De komende weken ga je aan de slag met het onderwerp: ‘Van groot naar klein’. Je gaat daarbij o.a. aan de slag met het denken en werken op schaal (grootte).
Vanuit de aarde doe je dat door te kijken hoe het zonnestelsel is opgebouwd. Vervolgens breng je in kaart welke rol satellieten spelen in ons dagelijks leven en zoom je als laatste in op de weersverschijnselen op aarde.
De leerdoelen die daarbij centraal staan zijn hieronder beschreven.
Ik kan de baan van de maan rond de aarde tekenen als een ovaal (KENNIS 1).
Ik kan van een planeet en manen eigenschappen beschrijven (KENNIS 1).
Ik kan verschillende soorten satellieten benoemen en aangeven wat hun functie is (KENNIS 2).
Ik kan aangeven hoe een satelliet in een baan om de aarde blijft draaien (KENNIS 2).
Ik kan voor een probleem op aarde een ontwerp voor een satelliet beschrijven (KENNIS 2).

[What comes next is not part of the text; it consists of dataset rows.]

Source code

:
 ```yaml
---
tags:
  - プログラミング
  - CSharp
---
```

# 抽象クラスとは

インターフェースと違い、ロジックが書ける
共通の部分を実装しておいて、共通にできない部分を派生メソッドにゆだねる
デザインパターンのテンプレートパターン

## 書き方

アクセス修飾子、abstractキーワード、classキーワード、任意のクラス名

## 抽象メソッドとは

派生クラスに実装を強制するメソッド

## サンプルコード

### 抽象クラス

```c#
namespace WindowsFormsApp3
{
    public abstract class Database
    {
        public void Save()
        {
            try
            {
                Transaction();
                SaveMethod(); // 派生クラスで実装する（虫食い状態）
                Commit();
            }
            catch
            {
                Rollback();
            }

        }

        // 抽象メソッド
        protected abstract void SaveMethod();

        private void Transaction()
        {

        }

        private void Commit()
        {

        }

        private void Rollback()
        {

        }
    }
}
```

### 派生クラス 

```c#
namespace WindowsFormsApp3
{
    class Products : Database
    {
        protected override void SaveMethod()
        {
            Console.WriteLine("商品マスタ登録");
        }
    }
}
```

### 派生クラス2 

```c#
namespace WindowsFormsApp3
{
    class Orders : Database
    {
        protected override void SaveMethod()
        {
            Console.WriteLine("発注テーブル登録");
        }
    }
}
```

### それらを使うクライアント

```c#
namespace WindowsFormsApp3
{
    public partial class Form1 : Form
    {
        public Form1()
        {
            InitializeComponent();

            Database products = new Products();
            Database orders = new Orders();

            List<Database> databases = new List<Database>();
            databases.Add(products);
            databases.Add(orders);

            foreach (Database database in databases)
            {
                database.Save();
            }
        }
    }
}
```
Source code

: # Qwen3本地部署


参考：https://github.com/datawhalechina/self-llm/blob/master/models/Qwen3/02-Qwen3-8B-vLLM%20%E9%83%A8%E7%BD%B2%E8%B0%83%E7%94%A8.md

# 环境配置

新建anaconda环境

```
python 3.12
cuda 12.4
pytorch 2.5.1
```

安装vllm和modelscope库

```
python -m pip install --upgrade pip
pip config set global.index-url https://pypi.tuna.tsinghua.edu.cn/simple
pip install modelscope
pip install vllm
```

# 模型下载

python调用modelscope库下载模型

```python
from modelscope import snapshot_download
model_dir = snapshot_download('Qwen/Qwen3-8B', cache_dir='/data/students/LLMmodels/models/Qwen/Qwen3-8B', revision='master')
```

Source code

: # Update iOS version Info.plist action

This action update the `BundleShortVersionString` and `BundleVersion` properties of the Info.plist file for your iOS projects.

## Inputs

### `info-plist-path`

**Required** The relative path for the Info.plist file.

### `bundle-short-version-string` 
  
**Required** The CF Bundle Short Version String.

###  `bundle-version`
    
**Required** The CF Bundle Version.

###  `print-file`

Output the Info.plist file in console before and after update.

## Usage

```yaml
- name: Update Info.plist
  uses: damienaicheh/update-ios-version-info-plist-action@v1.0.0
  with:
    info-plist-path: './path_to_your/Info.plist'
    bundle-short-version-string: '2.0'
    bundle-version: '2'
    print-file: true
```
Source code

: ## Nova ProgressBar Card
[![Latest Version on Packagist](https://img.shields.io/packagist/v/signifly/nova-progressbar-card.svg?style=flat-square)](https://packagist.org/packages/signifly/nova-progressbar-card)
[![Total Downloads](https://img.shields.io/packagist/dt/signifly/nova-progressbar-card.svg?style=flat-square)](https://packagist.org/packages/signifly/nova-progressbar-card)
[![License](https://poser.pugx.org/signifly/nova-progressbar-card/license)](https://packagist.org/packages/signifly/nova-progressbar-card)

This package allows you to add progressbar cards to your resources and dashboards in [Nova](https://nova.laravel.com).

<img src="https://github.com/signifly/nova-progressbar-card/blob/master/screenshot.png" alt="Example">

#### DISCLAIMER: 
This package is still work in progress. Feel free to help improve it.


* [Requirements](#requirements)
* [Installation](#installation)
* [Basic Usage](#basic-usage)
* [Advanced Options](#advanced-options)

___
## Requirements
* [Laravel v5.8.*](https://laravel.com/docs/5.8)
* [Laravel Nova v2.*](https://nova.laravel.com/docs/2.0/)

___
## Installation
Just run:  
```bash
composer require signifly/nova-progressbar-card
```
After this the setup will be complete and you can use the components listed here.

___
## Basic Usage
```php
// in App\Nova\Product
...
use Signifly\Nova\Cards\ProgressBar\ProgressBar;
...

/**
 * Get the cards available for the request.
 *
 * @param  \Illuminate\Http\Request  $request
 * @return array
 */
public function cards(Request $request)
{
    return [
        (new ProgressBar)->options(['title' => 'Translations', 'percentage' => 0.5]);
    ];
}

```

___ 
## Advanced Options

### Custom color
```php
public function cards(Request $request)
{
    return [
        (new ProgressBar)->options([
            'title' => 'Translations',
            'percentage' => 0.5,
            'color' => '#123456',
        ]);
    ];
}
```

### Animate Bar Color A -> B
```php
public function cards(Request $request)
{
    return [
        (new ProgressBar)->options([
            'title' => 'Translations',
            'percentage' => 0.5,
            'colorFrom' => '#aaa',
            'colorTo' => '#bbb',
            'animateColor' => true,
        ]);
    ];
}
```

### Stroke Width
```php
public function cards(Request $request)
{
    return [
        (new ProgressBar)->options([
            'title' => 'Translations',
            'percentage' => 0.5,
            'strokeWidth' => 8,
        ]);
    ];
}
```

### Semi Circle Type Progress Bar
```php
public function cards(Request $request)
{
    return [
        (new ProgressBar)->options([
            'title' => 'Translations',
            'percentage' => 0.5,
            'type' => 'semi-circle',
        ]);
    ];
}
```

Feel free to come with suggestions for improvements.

Ik kan de drie fasen van een stof benoemen (KENNIS 3).
Ik kan uitleggen waarom veel vaste stoffen een kenmerkende kristalstructuur hebben (KENNIS 3).
Ik kan de zes fase-overgangen van stoffen benoemen en weergeven in een fasedriehoek (KENNIS 4).
Ik kan beschrijven of voor een fase-overgang de stof moet worden verwarmd of worden afgekoeld (KENNIS 4).
Ik kan beschrijven hoe de fase-overgangen van water een belangrijke rol spelen bij allerlei weersverschijnselen (KENNIS 4).